= Duncan Laing =

New Zealand swimming coach (1933–2008)

Andrew James Duncan Laing (20 June 1933 – 13 September 2008), generally known as Duncan Laing, was a New Zealand swimming coach based in Dunedin. He coached Olympian Danyon Loader, winner of two gold medals at the 1996 Atlanta Olympics and a silver medal at Barcelona in 1992, and Philip Rush, current world record holder for the fastest two and three way swim of the English Channel.

== Early life ==
Laing was born in New Plymouth and rose to sporting prominence in both swimming and rugby, playing 28 first class matches for Taranaki between 1952-1955. He also picked up numerous swimming titles during the 1940s and was a strong surf life saver, winning the Nelson Shield with the Fitzroy Surf Life Saving Club.

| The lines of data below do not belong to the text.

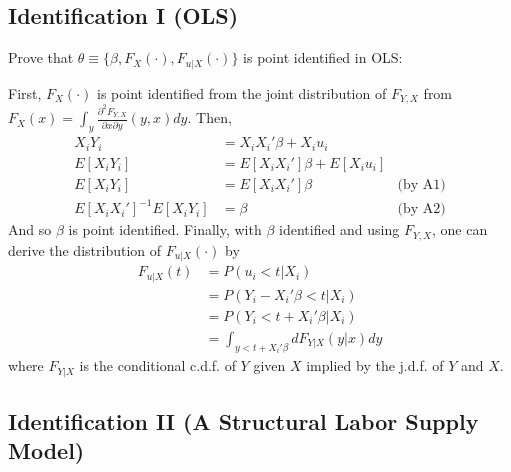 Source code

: \documentclass[11pt]{article}
\begin{document}
\begin{center}
\end{center}

\subsection*{Identification I (OLS)}

Prove that $\theta \equiv \{ \beta, F_X(\cdot), F_{u|X}(\cdot) \}$ is point identified in OLS:

First, $F_X(\cdot)$ is point identified from the joint distribution of $F_{Y,X}$ from $F_X(x) = \int_{y} \frac{\partial^2 F_{Y,X}}{\partial x \partial y}(y,x) dy$. Then,
\begin{align*}
	X_i Y_i &= X_i X_i' \beta + X_i u_i \\
	E[X_i Y_i] &= E[X_i X_i'] \beta + E[X_i u_i] \\
	E[X_i Y_i] &= E[X_i X_i'] \beta &\mbox{(by A1)} \\
	E[X_i X_i']^{-1} E[X_i Y_i] &= \beta &\mbox{(by A2)}
\end{align*}
And so $\beta$ is point identified. Finally, with $\beta$ identified and using $F_{Y,X}$, one can derive the distribution of $F_{u|X}(\cdot)$ by
\begin{align*}
	F_{u|X}(t) &= P(u_i < t | X_i) \\
	&= P(Y_i - X_i'\beta < t | X_i) \\
	&= P(Y_i < t + X_i'\beta | X_i) \\
	&= \int_{y < t + X_i'\beta} dF_{Y|X}(y|x) dy
\end{align*}
where $F_{Y|X}$ is the conditional c.d.f. of $Y$ given $X$ implied by the j.d.f. of $Y$ and $X$.

\subsection*{Identification II (A Structural Labor Supply Model)}
\end{document}
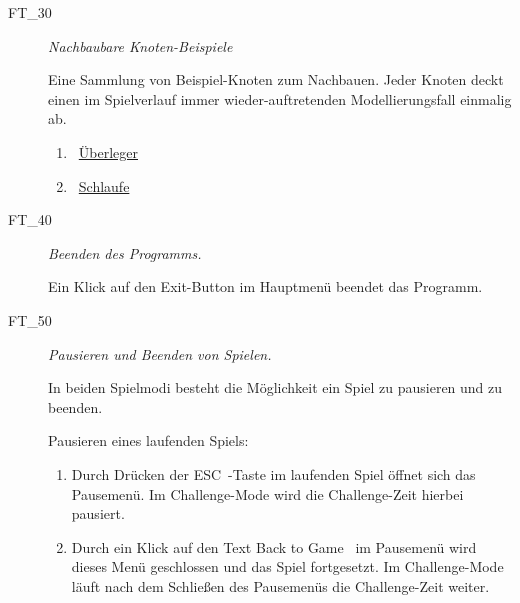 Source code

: \begin{description}
\begin{enumerate}
	\end{enumerate}
	
	
	\item[FT\_30] \textit{Nachbaubare Knoten-Beispiele} \hfill\\
	
	\label{FT:30}
	
	Eine Sammlung von Beispiel-Knoten zum Nachbauen. Jeder Knoten deckt einen im Spielverlauf immer wieder-auftretenden Modellierungsfall einmalig ab. 
	
	\begin{enumerate}
	
		\label{FT:30:Ueberleger}
		\item \mousecursor~\hyperref[Abb:Test-Knoten:Ueberleger]{\glqq Überleger\grqq}
		
		\label{FT:30:Schlaufe}
		\item \mousecursor~\hyperref[Abb:Test-Knoten:Schlaufe]{\glqq Schlaufe\grqq}
		~\\

	\end{enumerate}


	
	\item[FT\_40] \textit{Beenden des Programms.} \hfill\\
	
	\label{FT:40}
	
	Ein Klick auf den \glqq Exit\grqq-Button im Hauptmenü beendet das Programm.
	~\\



	\item[FT\_50] \textit{Pausieren und Beenden von Spielen.}  \hfill\\
	
	\label{FT:50}
	
	In beiden Spielmodi besteht die Möglichkeit ein Spiel zu pausieren und zu beenden.
	
	Pausieren eines laufenden Spiels:

	\begin{enumerate} 
	
		\item Durch Drücken der \glqq ESC\grqq~-Taste im laufenden Spiel öffnet sich das Pausemenü. Im Challenge-Mode wird die Challenge-Zeit hierbei pausiert.
		
		\item Durch ein Klick auf den Text \glqq Back to Game\grqq~ im Pausemenü wird dieses Menü geschlossen und das Spiel fortgesetzt. Im Challenge-Mode läuft nach dem Schließen des Pausemenüs die Challenge-Zeit weiter.
		

\end{enumerate}
\end{description}
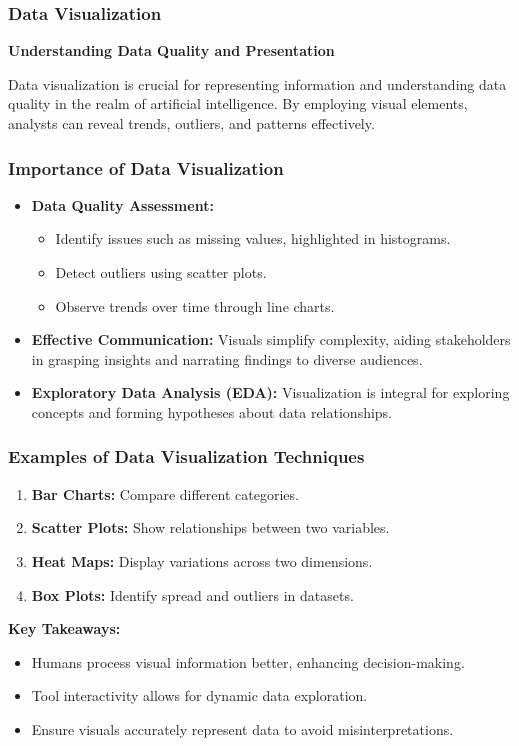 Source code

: \documentclass[aspectratio=169]{beamer}
\begin{document}
\begin{frame}[fragile]
    \frametitle{Data Visualization}
    
    \textbf{Understanding Data Quality and Presentation}

    Data visualization is crucial for representing information and understanding data quality in the realm of artificial intelligence. By employing visual elements, analysts can reveal trends, outliers, and patterns effectively.
\end{frame}

\begin{frame}[fragile]
    \frametitle{Importance of Data Visualization}

    \begin{itemize}
        \item \textbf{Data Quality Assessment:}
        \begin{itemize}
            \item Identify issues such as missing values, highlighted in histograms.
            \item Detect outliers using scatter plots.
            \item Observe trends over time through line charts.
        \end{itemize}
        
        \item \textbf{Effective Communication:}
        Visuals simplify complexity, aiding stakeholders in grasping insights and narrating findings to diverse audiences.
        
        \item \textbf{Exploratory Data Analysis (EDA):}
        Visualization is integral for exploring concepts and forming hypotheses about data relationships.
    \end{itemize}
\end{frame}

\begin{frame}[fragile]
    \frametitle{Examples of Data Visualization Techniques}

    \begin{enumerate}
        \item \textbf{Bar Charts:} Compare different categories.
        \item \textbf{Scatter Plots:} Show relationships between two variables.
        \item \textbf{Heat Maps:} Display variations across two dimensions.
        \item \textbf{Box Plots:} Identify spread and outliers in datasets.
    \end{enumerate}

    \textbf{Key Takeaways:}
    \begin{itemize}
        \item Humans process visual information better, enhancing decision-making.
        \item Tool interactivity allows for dynamic data exploration.
        \item Ensure visuals accurately represent data to avoid misinterpretations.
    \end{itemize}
\end{frame}
\end{document}
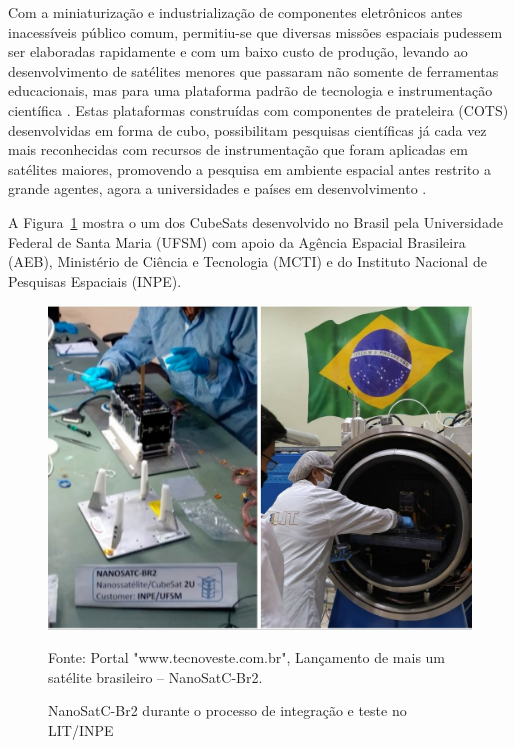 Com a miniaturização e industrialização de componentes eletrônicos antes inacessíveis 
público comum, permitiu-se que diversas missões espaciais pudessem ser elaboradas rapidamente 
e com um baixo custo de produção, levando ao desenvolvimento de satélites menores que passaram 
não somente de ferramentas educacionais, mas para uma plataforma padrão de tecnologia e 
instrumentação científica \cite{Selva2012}. Estas plataformas construídas com componentes de 
prateleira (COTS) desenvolvidas em forma de cubo, possibilitam pesquisas científicas já cada 
vez mais reconhecidas com recursos de instrumentação que foram aplicadas em satélites maiores, 
promovendo a pesquisa em ambiente espacial antes restrito a grande agentes, agora a 
universidades e países em desenvolvimento \cite{Woellert2011}.


A Figura~\ref{fig: CubeSat NanoSatC-Br2} mostra o um dos CubeSats desenvolvido no Brasil pela Universidade 
Federal de Santa Maria (UFSM) com apoio da Agência Espacial Brasileira (AEB), Ministério de Ciência e 
Tecnologia (MCTI) e do Instituto Nacional de Pesquisas Espaciais (INPE).

\begin{figure}[H]
	\centering
	\includegraphics[width=15cm]{imagens/cubesat_brasil.jpg}
	\caption{NanoSatC-Br2 durante o processo de integração e teste no LIT/INPE}
	Fonte: Portal "www.tecnoveste.com.br", Lançamento de mais um satélite brasileiro – NanoSatC-Br2.
	\label{fig: CubeSat NanoSatC-Br2}
\end{figure}

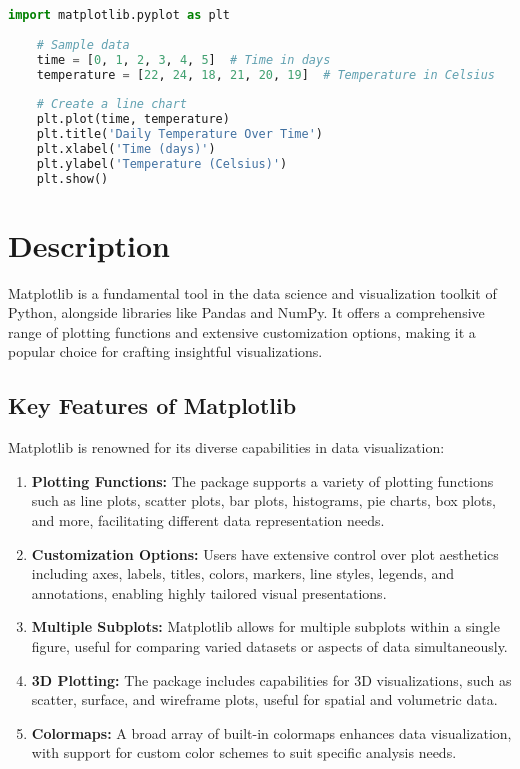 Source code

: \begin{lstlisting}[language=Python, caption=Python Example: Plotting Daily Temperature]
	import matplotlib.pyplot as plt
	
	# Sample data
	time = [0, 1, 2, 3, 4, 5]  # Time in days
	temperature = [22, 24, 18, 21, 20, 19]  # Temperature in Celsius
	
	# Create a line chart
	plt.plot(time, temperature)
	plt.title('Daily Temperature Over Time')
	plt.xlabel('Time (days)')
	plt.ylabel('Temperature (Celsius)')
	plt.show()
\end{lstlisting}




\section{Description}

Matplotlib is a fundamental tool in the data science and visualization toolkit of Python, alongside libraries like Pandas and NumPy. It offers a comprehensive range of plotting functions and extensive customization options, making it a popular choice for crafting insightful visualizations.

\subsection{Key Features of Matplotlib}

Matplotlib is renowned for its diverse capabilities in data visualization:

\begin{enumerate}
	\item \textbf{Plotting Functions:} The package supports a variety of plotting functions such as line plots, scatter plots, bar plots, histograms, pie charts, box plots, and more, facilitating different data representation needs.
	\item \textbf{Customization Options:} Users have extensive control over plot aesthetics including axes, labels, titles, colors, markers, line styles, legends, and annotations, enabling highly tailored visual presentations.
	\item \textbf{Multiple Subplots:} Matplotlib allows for multiple subplots within a single figure, useful for comparing varied datasets or aspects of data simultaneously.
	\item \textbf{3D Plotting:} The package includes capabilities for 3D visualizations, such as scatter, surface, and wireframe plots, useful for spatial and volumetric data.
	\item \textbf{Colormaps:} A broad array of built-in colormaps enhances data visualization, with support for custom color schemes to suit specific analysis needs.\cite{Matplotlib:2024}
\end{enumerate}

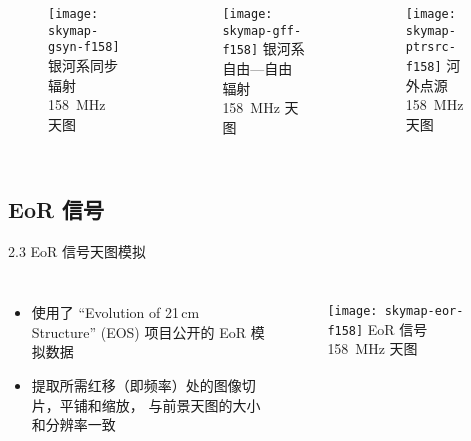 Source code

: \documentclass{beamer}
\begin{document}
\begin{frame}[c]
  \begin{columns}
    \begin{figure}
      \centering
      \texttt{[image: skymap-gsyn-f158]}
      银河系同步辐射\\\SI{158}{\MHz} 天图
    \end{figure}

    \begin{figure}
      \centering
      \texttt{[image: skymap-gff-f158]}
      银河系自由—自由辐射\\\SI{158}{\MHz} 天图
    \end{figure}

    \begin{figure}
      \centering
      \texttt{[image: skymap-ptrsrc-f158]}
      河外点源\\\SI{158}{\MHz} 天图
    \end{figure}
  \end{columns}
\end{frame}

\subsection{EoR 信号}

\begin{frame}{2.3 EoR 信号天图模拟}
  \begin{columns}
    \begin{itemize}
      \item 使用了 \enquote{Evolution of 21\,cm Structure} (EOS)
        项目公开的 EoR 模拟数据
      \item 提取所需红移（即频率）处的图像切片，平铺和缩放，
        与前景天图的大小和分辨率一致
    \end{itemize}

    \begin{figure}
      \centering
      \texttt{[image: skymap-eor-f158]}
      EoR 信号 \SI{158}{\MHz} 天图
    \end{figure}
  \end{columns}
\end{frame}

\end{document}
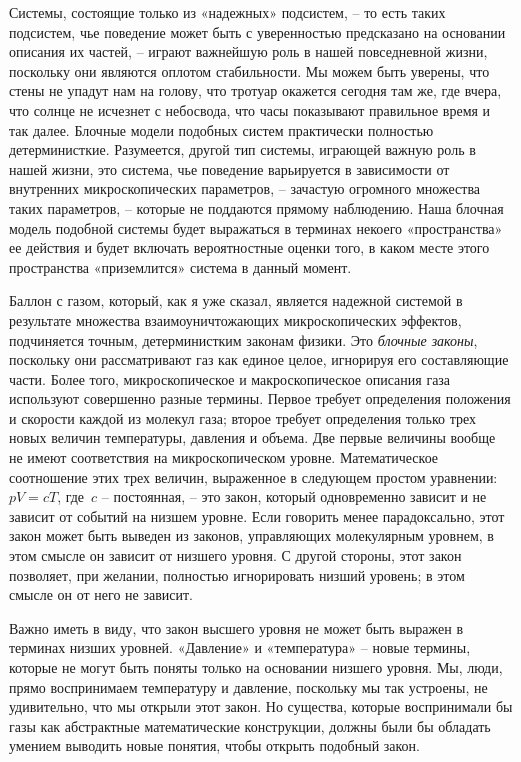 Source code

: \documentclass[../main.tex]{subfiles}
\begin{document}
Системы, состоящие только из «надежных» подсистем, \--- то есть таких подсистем, чье поведение может быть с уверенностью предсказано на основании описания их частей, \--- играют важнейшую роль в нашей повседневной жизни, поскольку они являются оплотом стабильности. Мы можем быть уверены, что стены не упадут нам на голову, что тротуар окажется сегодня там же, где вчера, что солнце не исчезнет с небосвода, что часы показывают правильное время и так далее. Блочные модели подобных систем практически полностью детерминисткие. Разумеется, другой тип системы, играющей важную роль в нашей жизни, это система, чье поведение варьируется в зависимости от внутренних микроскопических параметров, \--- зачастую огромного множества таких параметров, \--- которые не поддаются прямому наблюдению. Наша блочная модель подобной системы будет выражаться в терминах некоего «пространства» ее действия и будет включать вероятностные оценки того, в каком месте этого пространства «приземлится» система в данный момент.

Баллон с газом, который, как я уже сказал, является надежной системой в результате множества взаимоуничтожающих микроскопических эффектов, подчиняется точным, детерминистким законам физики. Это \emph{блочные законы}, поскольку они рассматривают газ как единое целое, игнорируя его составляющие части. Более того, микроскопическое и макроскопическое описания газа используют совершенно разные термины. Первое требует определения положения и скорости каждой из молекул газа; второе требует определения только трех новых величин температуры, давления и объема. Две первые величины вообще не имеют соответствия на микроскопическом уровне. Математическое соотношение этих трех величин, выраженное в следующем простом уравнении: $pV = cT$, где~$c$ \--- постоянная, \--- это закон, который одновременно зависит и не зависит от событий на низшем уровне. Если говорить менее парадоксально, этот закон может быть выведен из законов, управляющих молекулярным уровнем, в этом смысле он зависит от низшего уровня. С другой стороны, этот закон позволяет, при желании, полностью игнорировать низший уровень; в этом смысле он от него не зависит.

Важно иметь в виду, что закон высшего уровня не может быть выражен в терминах низших уровней. «Давление» и «температура» \--- новые термины, которые не могут быть поняты только на основании низшего уровня. Мы, люди, прямо воспринимаем температуру и давление, поскольку мы так устроены, не удивительно, что мы открыли этот закон. Но существа, которые воспринимали бы газы как абстрактные математические конструкции, должны были бы обладать умением выводить новые понятия, чтобы открыть подобный закон.
\end{document}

He was working at New Plymouth’s Kawaroa Pool as a volunteer swim coach and had built a home near New Plymouth's Rugby Park in the hope of picking up rugby coaching opportunities but plans changed when he saw an advertisement for a swim coach at Dunedin's Moana Pool.

== Dunedin coaching career ==
He began teaching at Moana Pool in 1966, and over 40 years training in Dunedin included 11 Olympic athletes. In 2003, Michael Phelps visited New Zealand to train under Laing.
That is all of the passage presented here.